TASK PROMPT -
The answer should reproduce every entry exactly and contain no images.
● ● ● ● ● ● ●
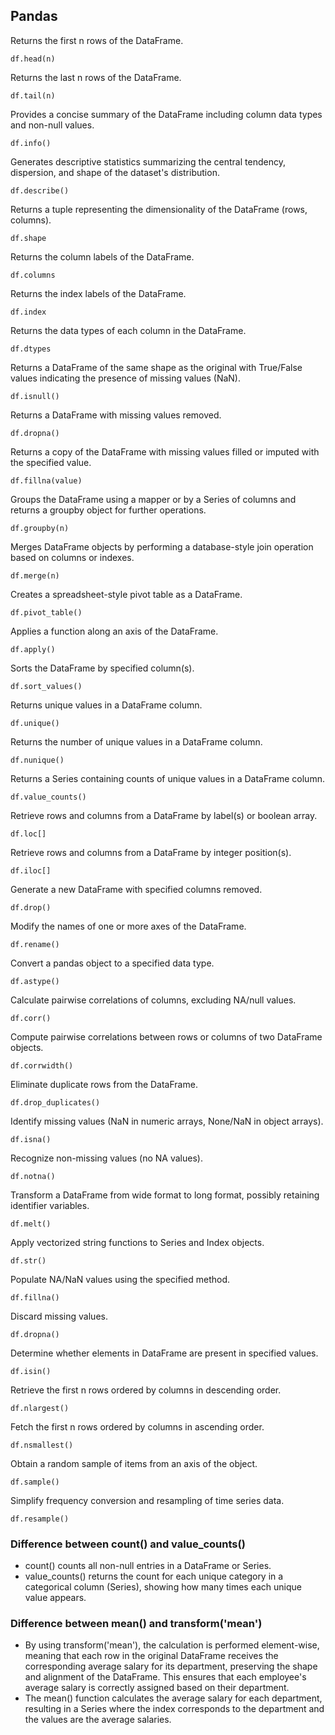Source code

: ## Pandas
Returns the first n rows of the DataFrame.
```
df.head(n)
```
Returns the last n rows of the DataFrame.
```
df.tail(n)
```
Provides a concise summary of the DataFrame including column data types and non-null values.
```
df.info()
```
Generates descriptive statistics summarizing the central tendency, dispersion, and shape of the dataset's distribution.
```
df.describe()
```
Returns a tuple representing the dimensionality of the DataFrame (rows, columns).
```
df.shape
```
Returns the column labels of the DataFrame.
```
df.columns
```
Returns the index labels of the DataFrame.
```
df.index
```
Returns the data types of each column in the DataFrame.
```
df.dtypes
```
Returns a DataFrame of the same shape as the original with True/False values indicating the presence of missing values (NaN).
```
df.isnull()
```
Returns a DataFrame with missing values removed.
```
df.dropna()
```
Returns a copy of the DataFrame with missing values filled or imputed with the specified value.
```
df.fillna(value)
```
Groups the DataFrame using a mapper or by a Series of columns and returns a groupby object for further operations.
```
df.groupby(n)
```
Merges DataFrame objects by performing a database-style join operation based on columns or indexes.
```
df.merge(n)
```
Creates a spreadsheet-style pivot table as a DataFrame.
```
df.pivot_table()
```
Applies a function along an axis of the DataFrame.
```
df.apply()
```
Sorts the DataFrame by specified column(s).
```
df.sort_values()
```
Returns unique values in a DataFrame column.
```
df.unique()
```
Returns the number of unique values in a DataFrame column.
```
df.nunique()
```
Returns a Series containing counts of unique values in a DataFrame column.
```
df.value_counts()
```
Retrieve rows and columns from a DataFrame by label(s) or boolean array.
```
df.loc[]
```
Retrieve rows and columns from a DataFrame by integer position(s).
```
df.iloc[]
```
Generate a new DataFrame with specified columns removed.
```
df.drop()
```
Modify the names of one or more axes of the DataFrame.
```
df.rename()
```
Convert a pandas object to a specified data type.
```
df.astype()
```
Calculate pairwise correlations of columns, excluding NA/null values.
```
df.corr()
```
Compute pairwise correlations between rows or columns of two DataFrame objects.
```
df.corrwidth()
```
Eliminate duplicate rows from the DataFrame.
```
df.drop_duplicates()
```
Identify missing values (NaN in numeric arrays, None/NaN in object arrays).
```
df.isna()
```
Recognize non-missing values (no NA values).
```
df.notna()
```
Transform a DataFrame from wide format to long format, possibly retaining identifier variables.
```
df.melt()
```
Apply vectorized string functions to Series and Index objects.
```
df.str()
```
Populate NA/NaN values using the specified method.
```
df.fillna()
```
Discard missing values.
```
df.dropna()
```
Determine whether elements in DataFrame are present in specified values.
```
df.isin()
```
Retrieve the first n rows ordered by columns in descending order.
```
df.nlargest()
```
Fetch the first n rows ordered by columns in ascending order.
```
df.nsmallest()
```
Obtain a random sample of items from an axis of the object.
```
df.sample()
```
Simplify frequency conversion and resampling of time series data.
```
df.resample()
```

### Difference between count() and value_counts()
- count() counts all non-null entries in a DataFrame or Series.
- value_counts() returns the count for each unique category in a categorical column (Series), showing how many times each unique value appears.

### Difference between mean() and transform('mean')
- By using transform('mean'), the calculation is performed element-wise, meaning that each row in the original DataFrame receives the corresponding average salary for its department, preserving the shape and alignment of the DataFrame. This ensures that each employee's average salary is correctly assigned based on their department.
- The mean() function calculates the average salary for each department, resulting in a Series where the index corresponds to the department and the values are the average salaries.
● ● ● ● ● ● ●
TASK ANSWER -
Source code

: ## Pandas
Returns the first n rows of the DataFrame.
```
df.head(n)
```
Returns the last n rows of the DataFrame.
```
df.tail(n)
```
Provides a concise summary of the DataFrame including column data types and non-null values.
```
df.info()
```
Generates descriptive statistics summarizing the central tendency, dispersion, and shape of the dataset's distribution.
```
df.describe()
```
Returns a tuple representing the dimensionality of the DataFrame (rows, columns).
```
df.shape
```
Returns the column labels of the DataFrame.
```
df.columns
```
Returns the index labels of the DataFrame.
```
df.index
```
Returns the data types of each column in the DataFrame.
```
df.dtypes
```
Returns a DataFrame of the same shape as the original with True/False values indicating the presence of missing values (NaN).
```
df.isnull()
```
Returns a DataFrame with missing values removed.
```
df.dropna()
```
Returns a copy of the DataFrame with missing values filled or imputed with the specified value.
```
df.fillna(value)
```
Groups the DataFrame using a mapper or by a Series of columns and returns a groupby object for further operations.
```
df.groupby(n)
```
Merges DataFrame objects by performing a database-style join operation based on columns or indexes.
```
df.merge(n)
```
Creates a spreadsheet-style pivot table as a DataFrame.
```
df.pivot_table()
```
Applies a function along an axis of the DataFrame.
```
df.apply()
```
Sorts the DataFrame by specified column(s).
```
df.sort_values()
```
Returns unique values in a DataFrame column.
```
df.unique()
```
Returns the number of unique values in a DataFrame column.
```
df.nunique()
```
Returns a Series containing counts of unique values in a DataFrame column.
```
df.value_counts()
```
Retrieve rows and columns from a DataFrame by label(s) or boolean array.
```
df.loc[]
```
Retrieve rows and columns from a DataFrame by integer position(s).
```
df.iloc[]
```
Generate a new DataFrame with specified columns removed.
```
df.drop()
```
Modify the names of one or more axes of the DataFrame.
```
df.rename()
```
Convert a pandas object to a specified data type.
```
df.astype()
```
Calculate pairwise correlations of columns, excluding NA/null values.
```
df.corr()
```
Compute pairwise correlations between rows or columns of two DataFrame objects.
```
df.corrwidth()
```
Eliminate duplicate rows from the DataFrame.
```
df.drop_duplicates()
```
Identify missing values (NaN in numeric arrays, None/NaN in object arrays).
```
df.isna()
```
Recognize non-missing values (no NA values).
```
df.notna()
```
Transform a DataFrame from wide format to long format, possibly retaining identifier variables.
```
df.melt()
```
Apply vectorized string functions to Series and Index objects.
```
df.str()
```
Populate NA/NaN values using the specified method.
```
df.fillna()
```
Discard missing values.
```
df.dropna()
```
Determine whether elements in DataFrame are present in specified values.
```
df.isin()
```
Retrieve the first n rows ordered by columns in descending order.
```
df.nlargest()
```
Fetch the first n rows ordered by columns in ascending order.
```
df.nsmallest()
```
Obtain a random sample of items from an axis of the object.
```
df.sample()
```
Simplify frequency conversion and resampling of time series data.
```
df.resample()
```

### Difference between count() and value_counts()
- count() counts all non-null entries in a DataFrame or Series.
- value_counts() returns the count for each unique category in a categorical column (Series), showing how many times each unique value appears.

### Difference between mean() and transform('mean')
- By using transform('mean'), the calculation is performed element-wise, meaning that each row in the original DataFrame receives the corresponding average salary for its department, preserving the shape and alignment of the DataFrame. This ensures that each employee's average salary is correctly assigned based on their department.
- The mean() function calculates the average salary for each department, resulting in a Series where the index corresponds to the department and the values are the average salaries.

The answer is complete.